- [TASK DIRECTIONS] Lines holding the string "implements" are the ones to copy; find them all in the data.

- [Data extracted from a collection]
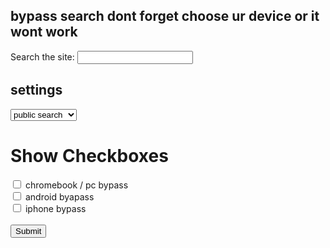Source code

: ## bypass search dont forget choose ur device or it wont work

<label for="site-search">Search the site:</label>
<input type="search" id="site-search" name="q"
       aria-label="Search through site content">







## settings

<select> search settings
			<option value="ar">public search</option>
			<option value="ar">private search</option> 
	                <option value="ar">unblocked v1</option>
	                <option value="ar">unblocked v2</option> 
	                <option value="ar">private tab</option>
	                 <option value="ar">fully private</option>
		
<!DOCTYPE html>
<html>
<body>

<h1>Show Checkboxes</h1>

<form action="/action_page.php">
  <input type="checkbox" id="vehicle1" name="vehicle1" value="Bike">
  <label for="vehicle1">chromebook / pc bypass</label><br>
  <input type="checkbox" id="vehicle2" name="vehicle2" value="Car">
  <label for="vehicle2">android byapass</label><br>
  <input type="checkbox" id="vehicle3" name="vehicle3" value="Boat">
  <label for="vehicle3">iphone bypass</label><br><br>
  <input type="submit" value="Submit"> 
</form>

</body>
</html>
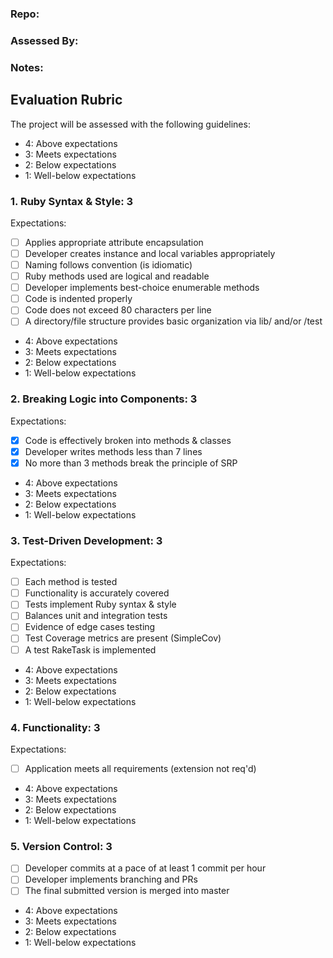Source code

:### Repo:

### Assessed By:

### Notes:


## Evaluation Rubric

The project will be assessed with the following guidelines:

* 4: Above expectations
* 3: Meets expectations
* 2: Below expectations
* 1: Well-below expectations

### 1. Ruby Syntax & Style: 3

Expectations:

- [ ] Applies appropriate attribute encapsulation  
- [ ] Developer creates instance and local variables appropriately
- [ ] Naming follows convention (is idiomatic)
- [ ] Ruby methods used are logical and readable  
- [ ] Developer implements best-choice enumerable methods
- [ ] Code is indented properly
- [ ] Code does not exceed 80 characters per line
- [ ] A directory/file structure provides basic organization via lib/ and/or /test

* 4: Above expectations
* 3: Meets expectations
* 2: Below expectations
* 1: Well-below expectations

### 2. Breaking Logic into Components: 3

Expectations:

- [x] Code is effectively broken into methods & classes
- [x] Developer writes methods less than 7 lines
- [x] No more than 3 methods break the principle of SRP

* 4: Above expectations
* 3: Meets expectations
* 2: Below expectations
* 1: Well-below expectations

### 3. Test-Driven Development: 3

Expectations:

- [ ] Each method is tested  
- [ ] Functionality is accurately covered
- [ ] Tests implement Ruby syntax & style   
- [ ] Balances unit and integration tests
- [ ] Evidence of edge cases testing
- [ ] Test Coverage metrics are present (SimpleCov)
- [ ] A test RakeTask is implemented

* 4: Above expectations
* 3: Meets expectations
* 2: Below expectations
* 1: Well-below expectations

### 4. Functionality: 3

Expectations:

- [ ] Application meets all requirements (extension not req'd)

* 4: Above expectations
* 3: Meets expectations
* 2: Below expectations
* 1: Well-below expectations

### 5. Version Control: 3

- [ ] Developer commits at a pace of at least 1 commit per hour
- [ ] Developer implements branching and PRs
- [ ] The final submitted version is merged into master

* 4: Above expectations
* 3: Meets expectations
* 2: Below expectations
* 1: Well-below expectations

- [EXERCISE RESPONSE]
- [ ] Developer implements best-choice enumerable methods
- [ ] Developer implements branching and PRs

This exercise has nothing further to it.